Some basic definitions, this chapter is not really math heavy but drives home the fact that if you get the samples wrong, you’re fucked. The exercises in this chapter were easy so didn’t put the effort to document that, also this book has solutions to all problems.
Sample
It is usually a subgroup of the population, but in a census, the whole population is the sample. The sample size is usually denoted as n and the population size as N and the sample size is always a definite number.
Statistics
Descriptive Statistics
Summarizing and presenting the data that was measured, A statistic is a statement of Descriptive stats and is a numerical summary of a sample.
Inferential Statistics
Making statements about the population based on measurements of a smaller sample. A parameter is a statement of Inferential stats and a numerical summary of a population.
Good and bad samples
A good sample is a smaller group that is representative of the population, all valid samples are chosen through probability means. Following are some ways to collect samples, ordered by preference:
Random Samples
Random doesn’t mean unplanned; even collecting random samples needs proper planning. For this, you need a list and some way to select random subjects from the list for your sample.
Systematic Samples
Best explained through an example, Standing outside the grocery store all day, you survey every 40th person. That is a systematic sample with k=40.
Cluster Samples
This one makes a big assumption, that the individuals in each cluster are representative of the whole population. A cluster sample cannot be analyzed in all the same ways as random or systematic samples. You subdivide the population into a large number of subunits(clusters) and then construct random samples from the clusters.
Stratified Samples
This needs analyzing what data you’ll be working with, if you can identify subgroups(strata) that have something in common related to what you’re trying to study, you want to ensure that you have the same mix of those groups as the population. Eg. 45% Girls and 55% Boys in a school, If you’re taking samples of 400, it should be 45% x 400 and 55% x 400, each mini sample should be constructed using other random sampling methods.
Census
A census sample contains every member of the population.

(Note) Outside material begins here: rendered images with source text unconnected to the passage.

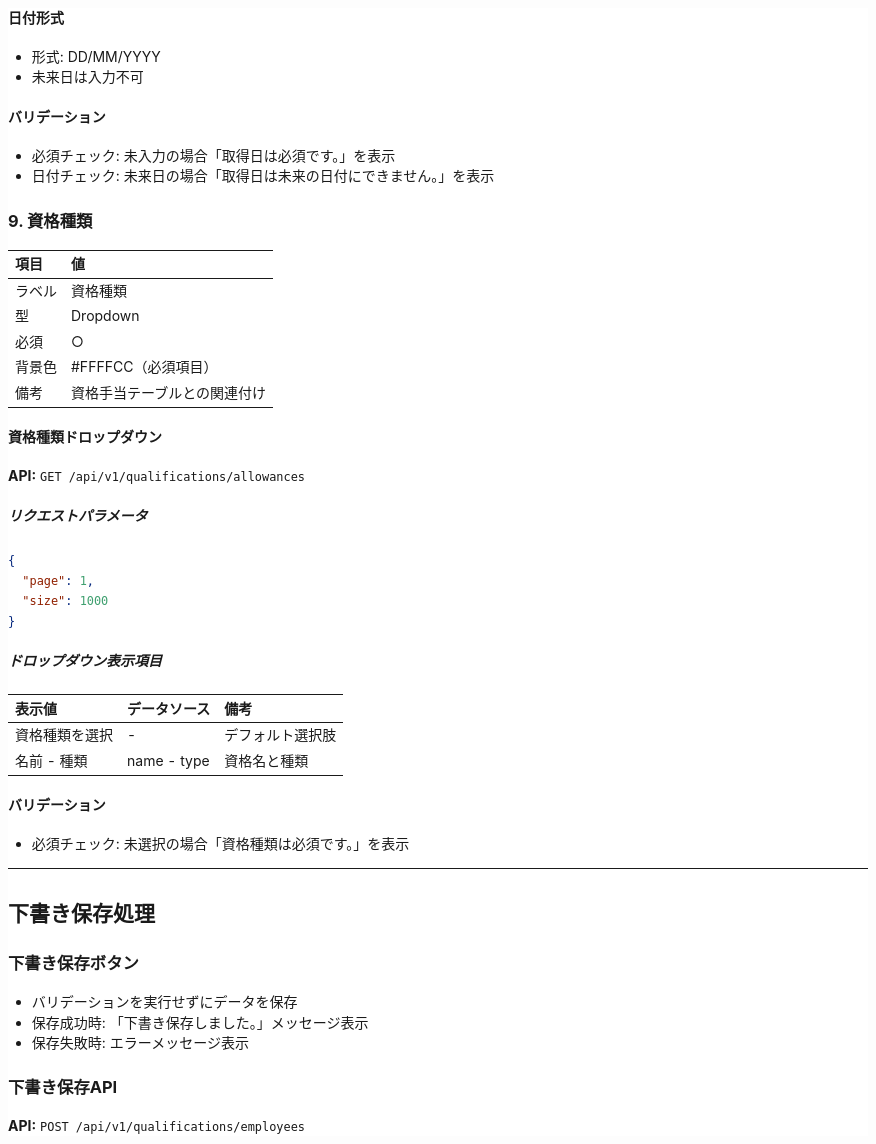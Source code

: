 #### 日付形式
- 形式: DD/MM/YYYY
- 未来日は入力不可

#### バリデーション
- 必須チェック: 未入力の場合「取得日は必須です。」を表示
- 日付チェック: 未来日の場合「取得日は未来の日付にできません。」を表示

### 9. 資格種類
| 項目 | 値 |
|:--|:--|
| ラベル | 資格種類 |
| 型 | Dropdown |
| 必須 | ○ |
| 背景色 | #FFFFCC（必須項目） |
| 備考 | 資格手当テーブルとの関連付け |

#### 資格種類ドロップダウン
**API:** `GET /api/v1/qualifications/allowances`

##### リクエストパラメータ
```json
{
  "page": 1,
  "size": 1000
}
```

##### ドロップダウン表示項目
| 表示値 | データソース | 備考 |
|:--|:--|:--|
| 資格種類を選択 | - | デフォルト選択肢 |
| 名前 - 種類 | name - type | 資格名と種類 |

#### バリデーション
- 必須チェック: 未選択の場合「資格種類は必須です。」を表示

---

## 下書き保存処理
### 下書き保存ボタン
- バリデーションを実行せずにデータを保存
- 保存成功時: 「下書き保存しました。」メッセージ表示
- 保存失敗時: エラーメッセージ表示

### 下書き保存API
**API:** `POST /api/v1/qualifications/employees`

Quantitative and Qualitative
Quantitative
Numeric, sometimes it’s hard to differentiate between discrete and contd. but it’s important to identify the difference when you need to graph them
- Discrete: how many
- Contd. : how much
Qualitative
non-numeric
Errors
In stats, errors are not like programing errors but are the discrepancy between your findings and reality.
Sampling error
These are part of the sampling process, cannot be eliminated can be minimized by increasing the sample size
Non-sampling error
When you mess up in collecting data/analyzing data etc.
Variables
Variables are the question and data points are the answers. Eg. birth weight is the variable and 5Kg will be the data point. sometimes variable type is also called data type.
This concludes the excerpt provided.